Bien sûr, il y a moyen d’en entendre davantage – notamment des fictions destinées aux 8 à 12 ans – sur la plateforme de Magnéto, qui, dans son manifeste rédigé à l’occasion de l’International Podcast Day (Journée internationale du balado), spécifiait que « la création en format balado peut favoriser la distance nécessaire à la réflexion critique et à la liberté de penser ». Cela démontre bien que le balado possède également une dimension sociale importante.
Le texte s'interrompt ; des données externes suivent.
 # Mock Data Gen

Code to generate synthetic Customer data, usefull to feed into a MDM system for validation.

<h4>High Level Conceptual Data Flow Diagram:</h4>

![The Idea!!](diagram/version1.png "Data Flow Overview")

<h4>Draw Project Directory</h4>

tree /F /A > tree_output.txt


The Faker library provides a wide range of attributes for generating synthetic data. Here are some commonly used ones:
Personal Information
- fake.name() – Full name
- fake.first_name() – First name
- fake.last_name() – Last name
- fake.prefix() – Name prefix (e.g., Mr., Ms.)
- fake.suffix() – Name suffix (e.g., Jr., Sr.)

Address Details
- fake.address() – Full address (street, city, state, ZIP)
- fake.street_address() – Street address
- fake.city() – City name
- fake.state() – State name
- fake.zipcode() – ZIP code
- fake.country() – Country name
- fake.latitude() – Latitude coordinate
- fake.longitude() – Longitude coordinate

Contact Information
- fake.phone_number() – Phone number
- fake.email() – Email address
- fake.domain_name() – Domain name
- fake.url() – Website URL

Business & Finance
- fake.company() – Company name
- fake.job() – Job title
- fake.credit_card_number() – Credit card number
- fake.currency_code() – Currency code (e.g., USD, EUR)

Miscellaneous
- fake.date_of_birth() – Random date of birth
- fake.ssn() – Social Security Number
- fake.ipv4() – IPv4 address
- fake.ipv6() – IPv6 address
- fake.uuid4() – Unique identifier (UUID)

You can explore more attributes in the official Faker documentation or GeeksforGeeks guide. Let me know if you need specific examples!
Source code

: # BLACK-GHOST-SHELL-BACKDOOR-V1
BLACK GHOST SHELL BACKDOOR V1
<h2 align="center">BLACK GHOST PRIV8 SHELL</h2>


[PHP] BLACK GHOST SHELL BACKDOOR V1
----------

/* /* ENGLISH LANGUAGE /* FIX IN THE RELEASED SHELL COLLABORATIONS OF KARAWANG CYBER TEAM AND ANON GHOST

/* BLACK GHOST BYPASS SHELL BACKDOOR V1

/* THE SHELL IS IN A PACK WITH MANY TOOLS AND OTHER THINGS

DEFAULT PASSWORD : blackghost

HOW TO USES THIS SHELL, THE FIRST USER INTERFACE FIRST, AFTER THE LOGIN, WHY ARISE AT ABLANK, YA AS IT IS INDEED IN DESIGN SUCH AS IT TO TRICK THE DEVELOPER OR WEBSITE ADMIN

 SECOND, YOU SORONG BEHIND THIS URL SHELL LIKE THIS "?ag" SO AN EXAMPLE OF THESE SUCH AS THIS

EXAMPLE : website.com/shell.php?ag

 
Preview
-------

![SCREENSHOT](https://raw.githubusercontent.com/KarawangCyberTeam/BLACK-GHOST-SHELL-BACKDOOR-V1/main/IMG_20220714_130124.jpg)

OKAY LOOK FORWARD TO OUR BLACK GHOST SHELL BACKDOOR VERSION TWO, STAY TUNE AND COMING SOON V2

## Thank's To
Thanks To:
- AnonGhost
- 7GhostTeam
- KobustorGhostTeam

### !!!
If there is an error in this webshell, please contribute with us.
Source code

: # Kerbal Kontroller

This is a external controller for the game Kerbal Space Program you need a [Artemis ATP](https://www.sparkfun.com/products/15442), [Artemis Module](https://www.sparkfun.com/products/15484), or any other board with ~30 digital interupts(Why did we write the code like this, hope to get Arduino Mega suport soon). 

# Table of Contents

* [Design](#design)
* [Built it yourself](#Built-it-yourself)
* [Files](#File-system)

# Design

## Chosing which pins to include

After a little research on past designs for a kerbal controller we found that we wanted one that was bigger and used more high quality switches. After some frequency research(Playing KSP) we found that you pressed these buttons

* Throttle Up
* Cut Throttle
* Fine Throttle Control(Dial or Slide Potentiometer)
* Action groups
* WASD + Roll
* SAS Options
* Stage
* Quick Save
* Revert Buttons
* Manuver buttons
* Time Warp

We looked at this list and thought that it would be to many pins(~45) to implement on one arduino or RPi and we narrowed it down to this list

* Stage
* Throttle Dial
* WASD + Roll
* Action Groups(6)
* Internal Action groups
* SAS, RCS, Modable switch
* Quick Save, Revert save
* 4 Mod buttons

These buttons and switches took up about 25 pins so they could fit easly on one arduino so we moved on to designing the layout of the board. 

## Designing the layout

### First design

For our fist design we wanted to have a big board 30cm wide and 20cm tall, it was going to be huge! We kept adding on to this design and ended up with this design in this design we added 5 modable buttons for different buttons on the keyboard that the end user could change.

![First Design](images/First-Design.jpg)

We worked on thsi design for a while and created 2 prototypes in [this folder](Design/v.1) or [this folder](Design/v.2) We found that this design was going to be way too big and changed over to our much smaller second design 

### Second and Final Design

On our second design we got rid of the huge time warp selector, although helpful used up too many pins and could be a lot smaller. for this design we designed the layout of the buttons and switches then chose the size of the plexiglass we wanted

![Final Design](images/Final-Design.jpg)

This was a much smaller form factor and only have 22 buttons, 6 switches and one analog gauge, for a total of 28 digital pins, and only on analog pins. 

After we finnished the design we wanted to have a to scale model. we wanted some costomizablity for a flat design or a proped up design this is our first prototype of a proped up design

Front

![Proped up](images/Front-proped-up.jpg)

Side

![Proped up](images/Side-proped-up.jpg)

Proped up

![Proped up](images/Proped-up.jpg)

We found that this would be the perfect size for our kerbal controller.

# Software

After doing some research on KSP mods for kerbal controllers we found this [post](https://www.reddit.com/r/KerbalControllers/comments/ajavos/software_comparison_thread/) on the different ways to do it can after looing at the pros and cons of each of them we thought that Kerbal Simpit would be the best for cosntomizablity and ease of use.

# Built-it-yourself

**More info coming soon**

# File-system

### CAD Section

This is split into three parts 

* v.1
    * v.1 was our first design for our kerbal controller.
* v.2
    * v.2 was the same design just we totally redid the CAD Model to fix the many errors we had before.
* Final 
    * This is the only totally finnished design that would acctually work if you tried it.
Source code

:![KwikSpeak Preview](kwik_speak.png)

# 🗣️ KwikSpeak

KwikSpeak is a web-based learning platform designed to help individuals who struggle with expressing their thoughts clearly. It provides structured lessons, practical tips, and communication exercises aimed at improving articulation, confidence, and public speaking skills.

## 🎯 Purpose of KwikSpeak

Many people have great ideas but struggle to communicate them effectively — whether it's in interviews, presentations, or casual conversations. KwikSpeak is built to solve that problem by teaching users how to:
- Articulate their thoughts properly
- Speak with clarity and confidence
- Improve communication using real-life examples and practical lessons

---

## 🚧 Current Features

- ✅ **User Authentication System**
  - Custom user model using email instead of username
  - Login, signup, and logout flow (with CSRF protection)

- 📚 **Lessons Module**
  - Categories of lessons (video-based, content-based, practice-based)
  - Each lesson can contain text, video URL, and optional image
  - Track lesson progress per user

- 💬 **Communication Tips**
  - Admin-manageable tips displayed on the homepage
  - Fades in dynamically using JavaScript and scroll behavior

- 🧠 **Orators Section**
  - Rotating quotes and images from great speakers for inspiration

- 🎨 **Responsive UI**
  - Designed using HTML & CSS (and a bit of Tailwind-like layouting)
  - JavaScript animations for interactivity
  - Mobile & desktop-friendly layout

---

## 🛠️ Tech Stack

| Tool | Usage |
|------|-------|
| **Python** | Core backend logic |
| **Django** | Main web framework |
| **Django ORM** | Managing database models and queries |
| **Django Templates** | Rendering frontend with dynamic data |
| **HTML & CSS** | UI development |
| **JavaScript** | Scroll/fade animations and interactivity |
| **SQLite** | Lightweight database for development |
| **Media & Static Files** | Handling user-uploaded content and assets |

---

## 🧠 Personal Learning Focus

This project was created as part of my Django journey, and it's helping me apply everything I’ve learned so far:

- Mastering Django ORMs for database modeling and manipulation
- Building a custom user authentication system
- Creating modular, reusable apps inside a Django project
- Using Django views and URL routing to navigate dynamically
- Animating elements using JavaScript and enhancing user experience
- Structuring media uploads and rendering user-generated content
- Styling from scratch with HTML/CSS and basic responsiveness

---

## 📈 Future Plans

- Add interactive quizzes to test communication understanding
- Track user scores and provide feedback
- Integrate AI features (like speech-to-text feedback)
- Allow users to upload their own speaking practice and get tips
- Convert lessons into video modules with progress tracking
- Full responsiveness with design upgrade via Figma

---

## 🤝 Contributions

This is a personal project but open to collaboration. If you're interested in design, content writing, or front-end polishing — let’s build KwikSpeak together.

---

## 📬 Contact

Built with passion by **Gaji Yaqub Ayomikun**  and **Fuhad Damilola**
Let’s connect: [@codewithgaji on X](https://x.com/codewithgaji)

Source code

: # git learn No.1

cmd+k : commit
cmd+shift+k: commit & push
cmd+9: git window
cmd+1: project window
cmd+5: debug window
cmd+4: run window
Pour les uns et les autres
La diversité est probablement ce qui fait que le balado a pris tant d’expansion. Approche, style, genre : il y en a aussi pour tous les âges. Sur le site d’ICI Première de Radio-Canada, les jeunes peuvent écouter les aventures d’El Kapoutchi, le roi des méchants, ou encore celles de l’unique et célèbre Agent Jean. Les adultes qui sont amateurs de bandes dessinées seront certainement intéressés par Vous avez dit BD?, un balado de Jean-Dominic Leduc, qui s’entretient avec les grands noms du 9e art québécois (par exemple Iris, Jimmy Beaulieu et Michel Rabagliati). Les éditions La Peuplade, quant à elles, ont inauguré la série À la ronde, qui présente quelques-uns de leurs auteurs dans un contexte intimiste. Christian Guay-Poliquin, Larry Tremblay et Marie-Andrée Gill, entre autres, y livrent leurs observations et leurs points de vue sur divers sujets. Du côté français, il est possible de revisiter les classiques et les textes d’envergure de manière prégnante avec Guillaume Gallienne, qui, par l’entremise du balado Ça peut pas faire de mal, fait la lecture d’œuvres phares, de Marcel Proust à Annie Ernaux, de Simone de Beauvoir à Françoise Sagan, de Léon Tolstoï à Franz Kafka.

Dans un monde où l’image prend une place prédominante jusqu’à saturation, le balado apparaît comme un moyen privilégié de restituer un espace de choix aux mots. Une voix, des voix, uniques et multiples, qui fabriquent un récit que chacun peut suivre, créant des liens et pouvant poursuivre la transmission que la parole a toujours eu l’art d’assurer.